Marketing is everything you do to get and keep good clients, and it should be your top priority. Examine the marketing activities you now do and see how you can do them better. Look at other strategies you can implement. Look for ways to expand what’s working and minimize or eliminate what’s not.

2) Systems

Every practice should set up and maintain manuals that detail every aspect of work flow and office management. Detailed checklists, forms and templates, and the like, help you do what you do more quickly and efficiently, train new hires and temps, reduce mistakes, save money, and increase profits.

3) Personal Development

Everyone associated with the practice needs to continually re-fresh and improve their professional and personal skills. These include staying current on law and procedure, learning how to use technology, and improving their writing, speaking, salesmanship, marketing, and productivity skills and habits.

4) Human Resources

Hiring and outsourcing are an important part of improving profitability. You need to regularly review who’s working for you, what they’re doing, what else you can assign them, training, scheduling, and incentives. You should also consider when to hire additional staff or replace the ones who aren’t doing a good job.

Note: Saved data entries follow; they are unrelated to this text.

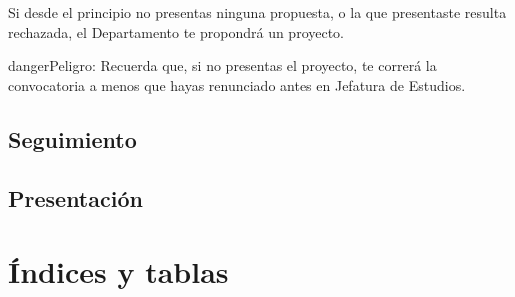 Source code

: \documentclass[a4paper,12pt,spanish]{sphinxmanual}
\begin{document}
Si desde el principio no presentas ninguna propuesta, o la que presentaste resulta rechazada, el Departamento te propondrá un proyecto.

\begin{sphinxadmonition}{danger}{Peligro:}
Recuerda que, si no presentas el proyecto, te correrá la convocatoria a menos que hayas renunciado antes en Jefatura de Estudios.
\end{sphinxadmonition}


\section{Seguimiento}
\label{\detokenize{fases-de-realizacion:seguimiento}}

\section{Presentación}
\label{\detokenize{fases-de-realizacion:presentacion}}

\chapter{Índices y tablas}
\label{\detokenize{index_latex:indices-y-tablas}}


\renewcommand{\indexname}{Índice}
\printindex
\end{document}
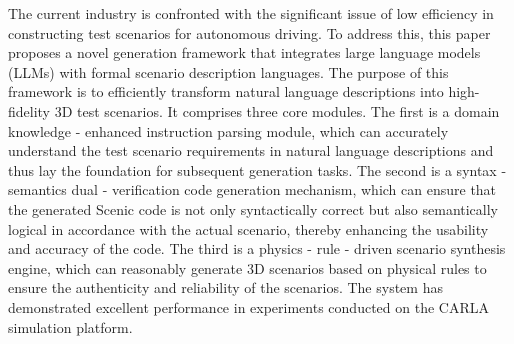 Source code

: \begin{abstracten}
	
	The current industry is confronted with the significant issue of low efficiency in constructing test scenarios for autonomous driving. To address this, this paper proposes a novel generation framework that integrates large language models (LLMs) with formal scenario description languages. The purpose of this framework is to efficiently transform natural language descriptions into high-fidelity 3D test scenarios. It comprises three core modules. The first is a domain knowledge - enhanced instruction parsing module, which can accurately understand the test scenario requirements in natural language descriptions and thus lay the foundation for subsequent generation tasks. The second is a syntax - semantics dual - verification code generation mechanism, which can ensure that the generated Scenic code is not only syntactically correct but also semantically logical in accordance with the actual scenario, thereby enhancing the usability and accuracy of the code. The third is a physics - rule - driven scenario synthesis engine, which can reasonably generate 3D scenarios based on physical rules to ensure the authenticity and reliability of the scenarios. The system has demonstrated excellent performance in experiments conducted on the CARLA simulation platform.
	
\end{abstracten} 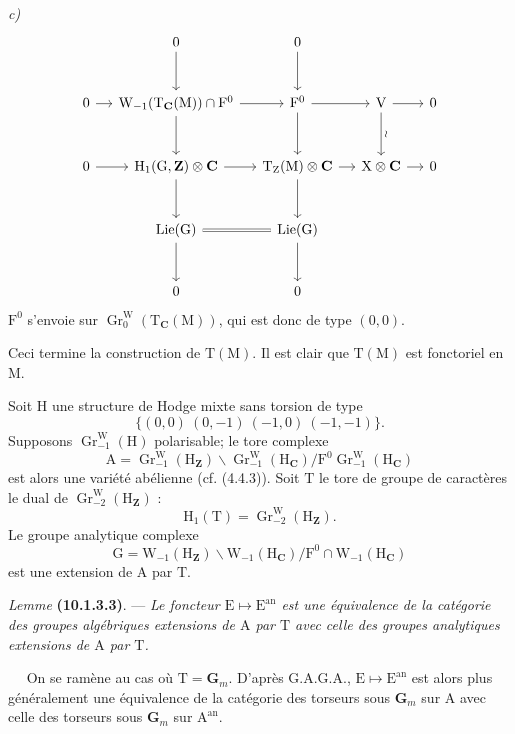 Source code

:\documentclass[11pt,leqno]{article}
\newcommand{\Page}[1]{\ifvmode\noindent\else\unskip\ \fi{\footnotesize\textcolor{gray}{[p.\,#1]}}\ \ignorespaces}
\begin{document}
\textit{c)}
\[
\begin{tikzcd}[column sep=1.2em, row sep=2.8em]
& 0 \arrow[d] & 0 \arrow[d] & &
\\
0 \arrow[r]
&
\mathrm{W}_{-1}(\mathrm{T}_{\mathbf{C}}(\mathrm{M}))\cap\mathrm{F}^0
  \arrow[r] \arrow[d]
&
\mathrm{F}^0 \arrow[r] \arrow[d]
&
\mathrm{V} \arrow[r] \arrow[d, "\wr"]
&
0
\\
0 \arrow[r]
&
\mathrm{H}_1(\mathrm{G},\mathbf{Z})\otimes\mathbf{C}
  \arrow[r] \arrow[d]
&
\mathrm{T}_{\mathrm{Z}}(\mathrm{M})\otimes\mathbf{C}
  \arrow[r] \arrow[d]
&
\mathrm{X}\otimes\mathbf{C} \arrow[r]
&
0
\\
&
\operatorname{Lie}(\mathrm{G}) \arrow[r, equal] \arrow[d]
&
\operatorname{Lie}(\mathrm{G}) \arrow[d]
& &
\\
& 0 & 0 & &
\end{tikzcd}
\]
\(\mathrm{F}^0\) s’envoie sur
\(\operatorname{Gr}^{\mathrm{W}}_0(\mathrm{T}_{\mathbf{C}}(\mathrm{M}))\),
qui est donc de type \((0,0)\).\par
Ceci termine la construction de \(\mathrm{T}(\mathrm{M})\).
Il est clair que \(\mathrm{T}(\mathrm{M})\) est fonctoriel en
\(\mathrm{M}\).

Soit \(\mathrm{H}\) une structure de Hodge mixte sans torsion de type
\[
\{(0,0)\ (0,-1)\ (-1,0)\ (-1,-1)\}.
\]
Supposons \(\operatorname{Gr}^{\mathrm{W}}_{-1}(\mathrm{H})\)
polarisable; le tore complexe
\[
\mathrm{A}
=\operatorname{Gr}^{\mathrm{W}}_{-1}(\mathrm{H}_{\mathbf{Z}})\backslash
\operatorname{Gr}^{\mathrm{W}}_{-1}(\mathrm{H}_{\mathbf{C}})
/
\mathrm{F}^0\operatorname{Gr}^{\mathrm{W}}_{-1}
(\mathrm{H}_{\mathbf{C}})
\]
est alors une variété abélienne (cf. (4.4.3)). Soit \(\mathrm{T}\) le
tore de groupe de caractères le dual de
\(\operatorname{Gr}^{\mathrm{W}}_{-2}(\mathrm{H}_{\mathbf{Z}})\) :
\[
\mathrm{H}_1(\mathrm{T})
=\operatorname{Gr}^{\mathrm{W}}_{-2}(\mathrm{H}_{\mathbf{Z}}).
\]
Le groupe analytique complexe
\[
\mathrm{G}
=\mathrm{W}_{-1}(\mathrm{H}_{\mathbf{Z}})\backslash
\mathrm{W}_{-1}(\mathrm{H}_{\mathbf{C}})
/
\mathrm{F}^0\cap\mathrm{W}_{-1}(\mathrm{H}_{\mathbf{C}})
\]
est une extension de \(\mathrm{A}\) par \(\mathrm{T}\).

\textit{Lemme} \textbf{(10.1.3.3)}. —
\textit{Le foncteur \(\mathrm{E}\mapsto\mathrm{E}^{\mathrm{an}}\)
est une équivalence de la catégorie des groupes algébriques extensions
de \(\mathrm{A}\) par \(\mathrm{T}\) avec celle des groupes analytiques
extensions de \(\mathrm{A}\) par \(\mathrm{T}\).}

\Page{56}
On se ramène au cas où \(\mathrm{T}=\mathbf{G}_m\).
D’après G.A.G.A., \(\mathrm{E}\mapsto\mathrm{E}^{\mathrm{an}}\) est
alors plus généralement une équivalence de la catégorie des torseurs
sous \(\mathbf{G}_m\) sur \(\mathrm{A}\) avec celle des torseurs sous
\(\mathbf{G}_m\) sur \(\mathrm{A}^{\mathrm{an}}\).
\end{document}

5) Infrastructure/expense management

Every dollar saved is a dollar earned. This category includes offices, leases, service contracts, technology, library, supplies, repairs, insurance, etc. Can you get it for less elsewhere or by buying in bulk? Can you negotiate? Can you eliminate it? Also look for ways to make the work environment safer, more compliant, and more pleasant for staff and clients.

Of these five categories, most lawyers should focus 70-80% of their time and resources on marketing. When you bring in more clients, bigger cases, or higher fees, the rest of the things on this list will be relatively easy. When you don’t, the rest don’t matter.